"It was a misty moisty morning, when cloudy was the weather." The first nor'easter of the year was (so to speak) heating up. Outdoor activities were just not to be. Mars and I were nestled in the family room reading more of Sunday paper than we usually would
"when out on the lawn there arose such a clatter.""Jim, there's a hawk in the tree!"
"The tree" is our floriculturally faltering flowering crab that we maintain in our front yard as the repository of our bird feeding stations. It is located ten feet in front of our window, and the branch on which our visitor sat is around seven feet off the ground.
The bird of prey sat perfectly still with its gray and white speckled back to us, turning its head around slowly -- more like an athlete gently working out the kinks than a raptor searching for second breakfast.
Later I looked in our bird identifying book and determined that, based on the illustrations therein, it could be a juvenile member of any number of hawk clans -- including several that have no right being in our part of the country. Still later the folks across the street identified it as a Cooper's hawk. So, because they know what they are talking about and since there is a neighbor with that name for whom it could have been looking, I will go with that.
Because of the dismal weather the feeders had been unusually inactive all morning. I was hypothesizing that the same unpleasant conditions might have driven this raptor to the more sheltered lower elevations when I noticed two of our three resident squirrels climbing up the tree towards the large, frighteningly obvious predator.
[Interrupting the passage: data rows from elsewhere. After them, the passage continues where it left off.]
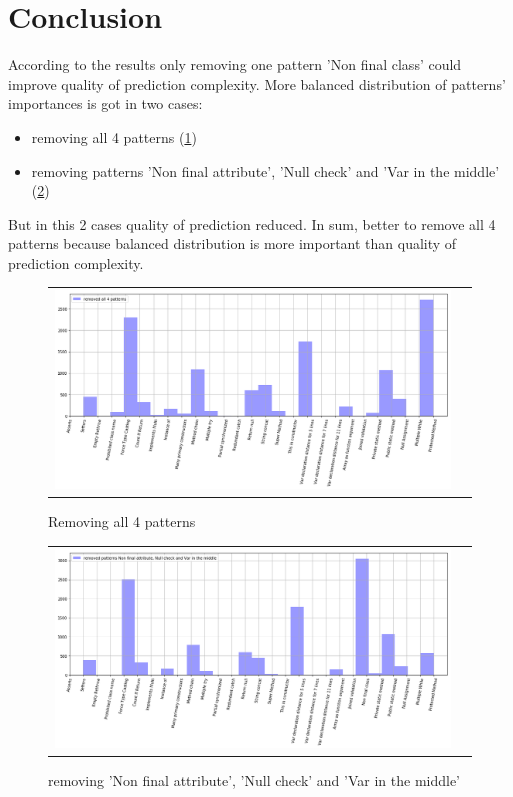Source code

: \documentclass[12pt]{article}
\begin{document}
\section*{Conclusion}
According to the results only removing one pattern 'Non final class' could improve quality of prediction complexity. 
\newline
More balanced distribution of patterns' importances is got in two cases:
\begin{itemize}
	\item removing all 4 patterns (\ref{fig:ris2})
	\item removing patterns 'Non final attribute', 'Null check' and 'Var in the middle' (\ref{fig:ris1})
\end{itemize}
But in this 2 cases quality of prediction reduced.
\newline
In sum, better to remove all 4 patterns because 
balanced distribution is more important than quality 
of prediction complexity.
\begin{figure}[h!]\center
	\begin{tabular}{cc}
		\includegraphics[scale=0.25]{2.png}
	\end{tabular}
	\caption{Removing all 4 patterns}
	\label{fig:ris2}
\end{figure}
\begin{figure}[h!]\center
	\begin{tabular}{cc}
		\includegraphics[scale=0.25]{1.png}
	\end{tabular}
	\caption{removing 'Non final attribute', 'Null check' and 'Var in the middle'}
	\label{fig:ris1}
\end{figure}
\end{document}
These tree-rodents, whom Mars has taken to calling
"The Heathers", are hardly what you would call "streetwise". Born and home-schooled on our property their only experience with animals larger than themselves is basically us -- sources of food for them rather than vice-versa.
The first Heather to notice the hawk stopped in her tracks about three feet from the large bird. Her eyes got almost cartoonishly large and she crouched low with every muscle in her body tensed. Then she began to hop back and forth on the tree branch while staying totally in that taut, scrunched down position -- neither bending any body part nor lifting her feet in the process. She looked like a hand operated toy that might appear on the Antiques Roadshow. The hawk never acknowledged her presence.
Then Heather(2) approached on an adjacent tree limb. Where H(1) appeared nonplussed, H(2) was antagonistic and pugnacious -- the courage of ignorance. She assumed an about-to-spring, attack position and began to talk smack to the still oblivious hawk.
I figured it was just a matter of time before our visiting predator snapped out of its Zen state and turned our unassuming crab tree into a nature documentary crime scene. I decided to intervene.
I stepped out the front door into the gently falling rain. The hawk, which had now turned partially in my direction, appeared not to notice my arrival. Heather(1) stopped spinning, turned tail, and left the tree. With my eyes focused on Cooper, I saw her running across the yard in my peripheral vision. Heather(2) continued her rant.
Meanwhile Mars ran upstairs to get her camera and I stood motionless just outside the door hoping against hope that I didn't end up throwing myself bodily between onrushing predator and cowering predatee.
I needn't have worried. As soon as Mars handed me the camera and I began to compose my first photo of the two tree occupants, Cooper flew away and Heather(2) also left the scene.
Two hours later Mars was bemoaning our lack of photographic evidence when she once again spotted Cooper landing back on the same branch. (
"How d' you do and how d' you do and how d' you do again.")
This time there were no squirrels in sight and the camera was at the ready. I stepped out again into the precipitation and was able to take this tree photo before the hawk flew out of our yard onto a nearby street sign.
(Please click photo to enlarge.)
Camera in hand I followed him.
(Please click photo to enlarge.)
Within an hour Mars was calling again for me to "look out the window, quick."
No hawk this time, but eating sunflower seeds on the ground beneath the tree, along with other several other small birds, was a pure white, similarly sized bird.
"Could it be an escaped parakeet?"
It flew up on to our quince bush where we were able to get a better look. We saw that the bird did not have the pink-colored eyes of an albino but did have a thin black stripe at the spot where each wing joined its torso. The size, head/body shape, and tail configuration were identical to those of the gold finches and purple finches that surrounded this severely bleached bird atop the thorny shrub. Then the whole flock left the scene before we could digitally document our sighting.
A thorough check of the bird book once again turned up nothing -- no Cooper's finch, no ivory hued juveniles. Several years ago Mars and I saw a
white grackle in our yard. Later an Audubon person told me that such lack-of-pigment aberrations do happen occasionally in the avian world -- sometimes the colors just don't take. Unlike the Cooper's Hawk the white finch did not return for its photo shoot.
Earlier in the day I was going to ask Mars if she wanted to see
"Where The Wild Things Are" that afternoon. Obviously we didn't have to.